Market Monitor is a modular data pipeline that collects product, offer, and pricing data across multiple marketplaces under real constraints: large catalogs (170k+ items), strict rate limits, and long-running scans.
The core design is atomic staging: each scan writes to staging tables and promotes only after validation. Dashboards always see a consistent dataset—either the previous snapshot or the new one, never a partial mix.
What it does
- Scans marketplaces via official APIs (and targeted scraping where needed)
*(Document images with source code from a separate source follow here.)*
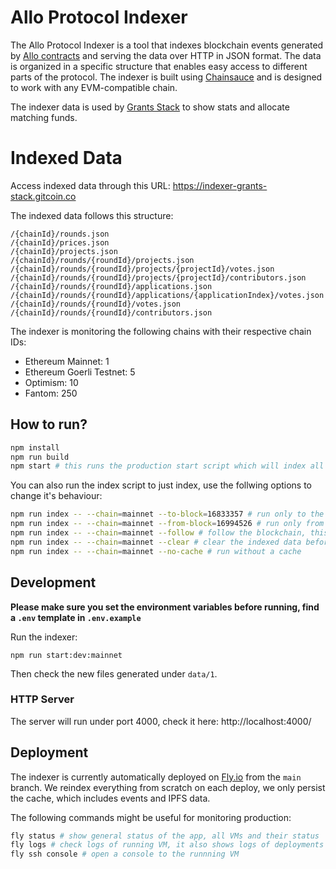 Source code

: # Allo Protocol Indexer

The Allo Protocol Indexer is a tool that indexes blockchain events generated by [Allo contracts](https://github.com/Allo-Protocol/contracts) and serving the data over HTTP in JSON format. The data is organized in a specific structure that enables easy access to different parts of the protocol. The indexer is built using [Chainsauce](https://github.com/boudra/chainsauce) and is designed to work with any EVM-compatible chain.

The indexer data is used by [Grants Stack](https://github.com/gitcoinco/grants-stack) to show stats and allocate matching funds.

# Indexed Data

Access indexed data through this URL: https://indexer-grants-stack.gitcoin.co

The indexed data follows this structure:

```
/{chainId}/rounds.json
/{chainId}/prices.json
/{chainId}/projects.json
/{chainId}/rounds/{roundId}/projects.json
/{chainId}/rounds/{roundId}/projects/{projectId}/votes.json
/{chainId}/rounds/{roundId}/projects/{projectId}/contributors.json
/{chainId}/rounds/{roundId}/applications.json
/{chainId}/rounds/{roundId}/applications/{applicationIndex}/votes.json
/{chainId}/rounds/{roundId}/votes.json
/{chainId}/rounds/{roundId}/contributors.json
```

The indexer is monitoring the following chains with their respective chain IDs:

- Ethereum Mainnet: 1
- Ethereum Goerli Testnet: 5
- Optimism: 10
- Fantom: 250

## How to run?

```bash
npm install
npm run build
npm start # this runs the production start script which will index all chains
```

You can also run the index script to just index, use the follwing options to change it's behaviour:

```bash
npm run index -- --chain=mainnet --to-block=16833357 # run only to the specified block, useful to maximize cache usage
npm run index -- --chain=mainnet --from-block=16994526 # run only from the specified block, useful to index only the latest events
npm run index -- --chain=mainnet --follow # follow the blockchain, this runs as a long running process indexing events as they happen
npm run index -- --chain=mainnet --clear # clear the indexed data before indexing
npm run index -- --chain=mainnet --no-cache # run without a cache
```

## Development

**Please make sure you set the environment variables before running, find a `.env` template in `.env.example`**

Run the indexer:

```
npm run start:dev:mainnet
```

Then check the new files generated under `data/1`.

### HTTP Server

The server will run under port 4000, check it here: http://localhost:4000/

## Deployment

The indexer is currently automatically deployed on [Fly.io](Fly.io) from the `main` branch. We reindex everything from scratch on each deploy, we only persist the cache, which includes events and IPFS data.

The following commands might be useful for monitoring production:

```bash
fly status # show general status of the app, all VMs and their status
fly logs # check logs of running VM, it also shows logs of deployments in progress
fly ssh console # open a console to the runnning VM
```


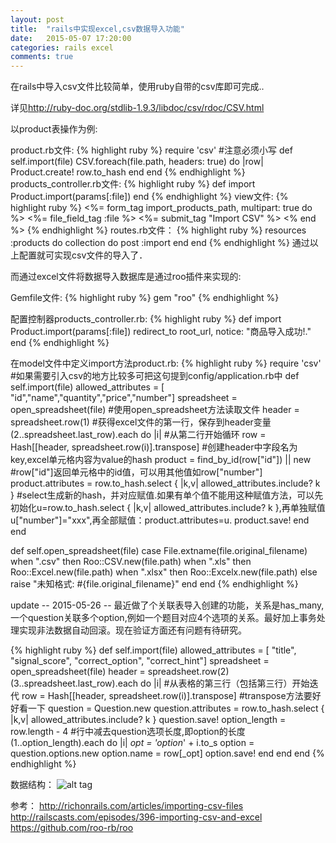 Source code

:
 ```yaml
---
layout: post
title:  "rails中实现excel,csv数据导入功能"
date:   2015-05-07 17:20:00
categories: rails excel
comments: true
---
```

在rails中导入csv文件比较简单，使用ruby自带的csv库即可完成..

详见<a href="http://ruby-doc.org/stdlib-1.9.3/libdoc/csv/rdoc/CSV.html">http://ruby-doc.org/stdlib-1.9.3/libdoc/csv/rdoc/CSV.html</a>

以product表操作为例:

product.rb文件:
{% highlight ruby %}
  require 'csv' #注意必须小写
  def self.import(file)
    CSV.foreach(file.path, headers: true) do |row|
      Product.create! row.to_hash
    end
  end
{% endhighlight %}
products_controller.rb文件:
{% highlight ruby %}
def import
  Product.import(params[:file])
end
{% endhighlight %}
view文件:
{% highlight ruby %}
<%= form_tag import_products_path, multipart: true do %>
  <%= file_field_tag :file %>
  <%= submit_tag "Import CSV" %>
<% end %>
{% endhighlight %}
routes.rb文件：
{% highlight ruby %}
  resources :products do
    collection do
      post :import
    end
  end
{% endhighlight %}
通过以上配置就可实现csv文件的导入了．


而通过excel文件将数据导入数据库是通过roo插件来实现的:

Gemfile文件:
{% highlight ruby %}
gem "roo"
{% endhighlight %}

配置控制器products_controller.rb:
{% highlight ruby %}
def import
  Product.import(params[:file])
  redirect_to root_url, notice: "商品导入成功!."
end
{% endhighlight %}

在model文件中定义import方法product.rb:
{% highlight ruby %}
require 'csv'  #如果需要引入csv的地方比较多可把这句提到config/application.rb中
def self.import(file)
   allowed_attributes = [ "id","name","quantity","price","number"]
    spreadsheet = open_spreadsheet(file)  #使用open_spreadsheet方法读取文件
    header = spreadsheet.row(1)  #获得excel文件的第一行，保存到header变量
    (2..spreadsheet.last_row).each do |i|  #从第二行开始循环
      row = Hash[[header, spreadsheet.row(i)].transpose]  #创建header中字段名为key,excel单元格内容为value的hash
      product = find_by_id(row["id"]) || new  #row["id"]返回单元格中的id值，可以用其他值如row["number"]
      product.attributes = row.to_hash.select { |k,v| allowed_attributes.include? k }  #select生成新的hash，并对应赋值.如果有单个值不能用这种赋值方法，可以先初始化u=row.to_hash.select { |k,v| allowed_attributes.include? k },再单独赋值u["number"]="xxx",再全部赋值：product.attributes=u.
      product.save!
    end
  end

  def self.open_spreadsheet(file)
    case File.extname(file.original_filename)
    when ".csv" then Roo::CSV.new(file.path)
    when ".xls" then Roo::Excel.new(file.path)
    when ".xlsx" then Roo::Excelx.new(file.path)
    else raise "未知格式: #{file.original_filename}"
    end
  end
{% endhighlight %}

update -- 2015-05-26 --
最近做了个关联表导入创建的功能，关系是has_many, 一个question关联多个option,例如一个题目对应4个选项的关系。最好加上事务处理实现非法数据自动回滚。现在验证方面还有问题有待研究。

{% highlight ruby %}
def self.import(file)
    allowed_attributes = [ "title", "signal_score", "correct_option", "correct_hint"]
    spreadsheet = open_spreadsheet(file)
    header = spreadsheet.row(2)
    (3..spreadsheet.last_row).each do |i|   #从表格的第三行（包括第三行）开始迭代
      row = Hash[[header, spreadsheet.row(i)].transpose] #transpose方法要好好看一下
      question = Question.new
      question.attributes = row.to_hash.select { |k,v| allowed_attributes.include? k }
      question.save!
      option_length = row.length - 4  #行中减去question选项长度,即option的长度
      (1..option_length).each do |i|
        _opt = 'option_' + i.to_s
        option = question.options.new
        option.name = row[_opt]
        option.save!
      end
    end
  end
{% endhighlight %}

数据结构：
![alt tag](http://ww3.sinaimg.cn/bmiddle/738e4c72jw1esi17gpucij20jb02ct9j.jpg)

参考： <a href="http://richonrails.com/articles/importing-csv-files">http://richonrails.com/articles/importing-csv-files</a>
<a href="http://railscasts.com/episodes/396-importing-csv-and-excel">http://railscasts.com/episodes/396-importing-csv-and-excel</a>
<a href="https://github.com/roo-rb/roo">https://github.com/roo-rb/roo</a>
- Normalizes data into a single PostgreSQL schema
- Tracks scan runs (start/end/fail), error counts, and quality metrics
- Uses concurrency + rate limiting to scale without getting blocked
- Promotes staging → production atomically per marketplace
Problem & constraints
The system needed to answer a simple business question (“what’s happening to our prices and offers across marketplaces?”) under hard engineering constraints:
- Huge catalog sizes (170k+ products per marketplace)
- Rate limits and intermittent API/network failures
- Long-running jobs (minutes to hours) that must not break reporting
- Different data shapes per marketplace (identifiers, offer models, inventory, shipping)
Key design decisions
- Atomic staging per marketplace: writes go to staging tables; promotion swaps in a complete snapshot.
- Marketplace isolation: each marketplace has its own client + processor, but shares the same pipeline contract.
- Scan tracking: every run records start/end/fail + outcome metrics so you can trend reliability over time.
- Progress + observability: periodic progress reporting for long scans (useful when running via automation).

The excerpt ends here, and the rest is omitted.